If true, do you even realize what this means?? Absolutely nothing. But your claim here is, in fact, false. I have already cited the Surgeon General's report, Smoking and Health, which thoroughly proves otherwise.
> The only evidence you have is that lung cancer rates increased after 1950, which is also explained by the dramatic rise in smoking tobacco between 1900 and 1950.
You are deeply confused about the meaning of rates, because your claim makes no sense. Tobacco lung cancer rates prior to 1950 are what they are. Regardless of how many people were smoking, the rates would remain flat had nothing changed. Increasing the number of smokers does not increase tobacco lung cancer rates among smokers. After the 1950s, the tobacco cancer rate itself increased dramatically among smokers. That strongly suggest something changed with the product in the 1950s. Again, more people smoking doesn't increase the possibility of lung cancer in any of them. The chances were what they were, but the odds of a smoker getting lung cancer notably increased in the 1950s.
> "Natural" pre 1950 chewing tobacco was suspected to cause oral cancer in 1903.
I have no idea why you are going on about chewing tobacco other than to advance your straw man arguments.
> "Natural" pre 1950 smoking tobacco was suspected by many to cause lung cancer in the 1930s. In 1939, over a decade before the "chemical revolution" of the 1950s, Franz Hermann Müller, published an epidemiological study linking smoking to lung cancer. In 1943, another larger study by Eberhard Schairer and Eric Schöniger reached the same conclusion.

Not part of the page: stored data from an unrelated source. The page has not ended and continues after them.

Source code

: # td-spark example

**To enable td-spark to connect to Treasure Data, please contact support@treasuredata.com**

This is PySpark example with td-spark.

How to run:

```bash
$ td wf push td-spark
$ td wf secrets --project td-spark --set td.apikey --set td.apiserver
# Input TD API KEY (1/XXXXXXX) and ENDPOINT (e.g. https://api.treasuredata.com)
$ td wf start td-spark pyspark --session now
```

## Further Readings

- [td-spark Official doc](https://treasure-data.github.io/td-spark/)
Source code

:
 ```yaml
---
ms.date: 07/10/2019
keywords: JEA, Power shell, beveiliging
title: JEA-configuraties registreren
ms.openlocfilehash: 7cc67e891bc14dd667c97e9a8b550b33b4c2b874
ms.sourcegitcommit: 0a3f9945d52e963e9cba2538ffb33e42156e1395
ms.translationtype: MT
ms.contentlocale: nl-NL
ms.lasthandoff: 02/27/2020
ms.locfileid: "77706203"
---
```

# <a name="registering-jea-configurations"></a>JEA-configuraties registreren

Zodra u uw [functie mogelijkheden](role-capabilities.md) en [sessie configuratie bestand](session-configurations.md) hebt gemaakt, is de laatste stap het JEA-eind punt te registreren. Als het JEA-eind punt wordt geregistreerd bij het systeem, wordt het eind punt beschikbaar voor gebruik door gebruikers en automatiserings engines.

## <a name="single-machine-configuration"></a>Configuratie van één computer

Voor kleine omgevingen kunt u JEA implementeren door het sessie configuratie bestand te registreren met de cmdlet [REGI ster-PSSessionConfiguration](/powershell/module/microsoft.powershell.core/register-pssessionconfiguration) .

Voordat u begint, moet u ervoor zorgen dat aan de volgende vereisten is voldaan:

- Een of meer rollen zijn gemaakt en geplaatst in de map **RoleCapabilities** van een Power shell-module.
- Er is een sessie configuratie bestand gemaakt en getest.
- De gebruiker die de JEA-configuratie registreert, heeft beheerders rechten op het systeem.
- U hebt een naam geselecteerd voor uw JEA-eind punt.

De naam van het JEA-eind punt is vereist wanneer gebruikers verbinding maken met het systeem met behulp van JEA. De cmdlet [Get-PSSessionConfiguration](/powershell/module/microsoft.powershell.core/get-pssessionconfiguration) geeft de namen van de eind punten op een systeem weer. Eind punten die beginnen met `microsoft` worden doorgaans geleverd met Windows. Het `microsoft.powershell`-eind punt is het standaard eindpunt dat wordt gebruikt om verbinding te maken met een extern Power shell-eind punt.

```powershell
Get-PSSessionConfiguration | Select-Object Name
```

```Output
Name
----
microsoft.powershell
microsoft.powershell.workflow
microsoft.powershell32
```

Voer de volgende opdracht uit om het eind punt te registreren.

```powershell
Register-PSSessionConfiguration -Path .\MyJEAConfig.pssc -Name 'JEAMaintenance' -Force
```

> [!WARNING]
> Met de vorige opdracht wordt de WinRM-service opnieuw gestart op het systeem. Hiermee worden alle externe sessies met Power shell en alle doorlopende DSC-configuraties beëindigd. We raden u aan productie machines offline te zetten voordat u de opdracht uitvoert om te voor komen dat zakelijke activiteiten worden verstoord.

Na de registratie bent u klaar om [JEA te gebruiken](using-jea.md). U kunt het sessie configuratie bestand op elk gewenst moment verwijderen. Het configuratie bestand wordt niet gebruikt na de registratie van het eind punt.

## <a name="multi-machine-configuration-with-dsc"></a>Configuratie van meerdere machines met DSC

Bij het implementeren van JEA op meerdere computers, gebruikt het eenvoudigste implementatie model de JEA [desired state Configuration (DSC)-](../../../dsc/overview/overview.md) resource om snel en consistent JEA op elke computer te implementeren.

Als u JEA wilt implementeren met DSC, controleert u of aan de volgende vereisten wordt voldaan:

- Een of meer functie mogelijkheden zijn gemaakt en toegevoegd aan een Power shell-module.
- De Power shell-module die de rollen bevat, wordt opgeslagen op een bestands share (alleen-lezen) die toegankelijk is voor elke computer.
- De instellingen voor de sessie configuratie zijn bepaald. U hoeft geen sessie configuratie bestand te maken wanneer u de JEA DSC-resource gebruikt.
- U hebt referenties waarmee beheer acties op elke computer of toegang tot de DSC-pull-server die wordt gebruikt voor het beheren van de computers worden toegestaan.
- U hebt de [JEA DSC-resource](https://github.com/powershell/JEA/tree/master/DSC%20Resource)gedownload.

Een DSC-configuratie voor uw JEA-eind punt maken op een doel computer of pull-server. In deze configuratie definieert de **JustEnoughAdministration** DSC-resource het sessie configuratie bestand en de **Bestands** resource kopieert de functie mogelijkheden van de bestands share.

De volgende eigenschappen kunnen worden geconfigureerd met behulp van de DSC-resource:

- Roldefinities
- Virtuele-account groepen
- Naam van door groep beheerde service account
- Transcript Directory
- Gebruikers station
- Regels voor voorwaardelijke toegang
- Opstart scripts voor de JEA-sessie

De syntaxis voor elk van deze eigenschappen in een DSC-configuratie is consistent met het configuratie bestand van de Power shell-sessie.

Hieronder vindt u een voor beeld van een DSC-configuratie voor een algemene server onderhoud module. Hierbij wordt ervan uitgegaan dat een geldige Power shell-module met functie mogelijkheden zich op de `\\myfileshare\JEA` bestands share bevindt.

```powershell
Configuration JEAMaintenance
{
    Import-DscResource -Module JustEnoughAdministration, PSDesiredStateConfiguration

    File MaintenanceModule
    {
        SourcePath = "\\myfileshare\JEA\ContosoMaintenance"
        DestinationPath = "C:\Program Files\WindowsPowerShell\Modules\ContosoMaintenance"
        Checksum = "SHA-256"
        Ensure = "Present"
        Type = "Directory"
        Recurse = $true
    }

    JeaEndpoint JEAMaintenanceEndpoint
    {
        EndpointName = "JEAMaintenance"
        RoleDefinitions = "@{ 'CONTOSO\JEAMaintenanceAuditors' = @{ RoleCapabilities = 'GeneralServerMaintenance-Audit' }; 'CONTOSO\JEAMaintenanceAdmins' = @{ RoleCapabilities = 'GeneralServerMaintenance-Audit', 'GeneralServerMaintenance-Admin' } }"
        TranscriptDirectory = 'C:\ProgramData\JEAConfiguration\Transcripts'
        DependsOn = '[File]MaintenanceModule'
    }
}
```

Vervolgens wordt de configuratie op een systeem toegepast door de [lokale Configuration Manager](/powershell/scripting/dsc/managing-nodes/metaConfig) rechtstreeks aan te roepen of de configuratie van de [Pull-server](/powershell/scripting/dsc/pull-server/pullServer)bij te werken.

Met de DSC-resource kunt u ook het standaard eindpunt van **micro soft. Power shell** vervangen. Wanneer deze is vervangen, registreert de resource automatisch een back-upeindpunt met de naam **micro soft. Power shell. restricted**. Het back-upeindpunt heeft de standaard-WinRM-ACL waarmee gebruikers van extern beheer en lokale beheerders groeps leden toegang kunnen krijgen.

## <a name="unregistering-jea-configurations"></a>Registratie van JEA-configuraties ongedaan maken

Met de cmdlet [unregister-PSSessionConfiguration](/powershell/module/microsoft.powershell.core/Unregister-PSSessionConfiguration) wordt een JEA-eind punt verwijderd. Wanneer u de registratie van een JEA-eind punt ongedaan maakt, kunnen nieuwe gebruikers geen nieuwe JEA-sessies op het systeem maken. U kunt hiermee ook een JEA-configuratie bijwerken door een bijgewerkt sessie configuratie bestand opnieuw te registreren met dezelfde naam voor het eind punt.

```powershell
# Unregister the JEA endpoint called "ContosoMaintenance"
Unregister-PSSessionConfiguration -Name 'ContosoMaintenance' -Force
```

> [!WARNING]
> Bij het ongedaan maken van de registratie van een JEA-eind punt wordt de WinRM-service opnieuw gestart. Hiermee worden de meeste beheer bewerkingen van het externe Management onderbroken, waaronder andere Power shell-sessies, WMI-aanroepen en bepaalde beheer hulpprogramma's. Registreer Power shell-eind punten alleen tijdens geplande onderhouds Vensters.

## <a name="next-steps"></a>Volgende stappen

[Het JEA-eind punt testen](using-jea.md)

Again, you are inventing. Every study I have seen spotlights the 1950's, more accurately the period between 1949 and 1956, as when the first valid scientific studies regarding this correlation appear. And who really can tell when Big Tobacco companies began treating their product with deadly chemicals? The 1950's Chemical Revolution was driven by DuPont and pharmaceutical companies, is somewhat specific to the increase in use of prescriptions and plastics. The Chemical Revolution proper has its origins in the 18th Century. Also, not for nothing, that famous Müller study has been debunked.[1]
> Clearly smoking cigarettes causes lung cancer, whether they are pre 1950 "natural" style cigarettes or not.
Not according to the US Surgeon General's report, Smoking and Health, that I have already cited.
Your argument seems to be that smoking natural tobacco is precisely as lethal as smoking a partial tobacco product that has been infused with over 300 known carcinogens, when my argument is the precisely the opposite. My argument boils down to this: more lethal products are more lethal. I am astounded that you can not accept this.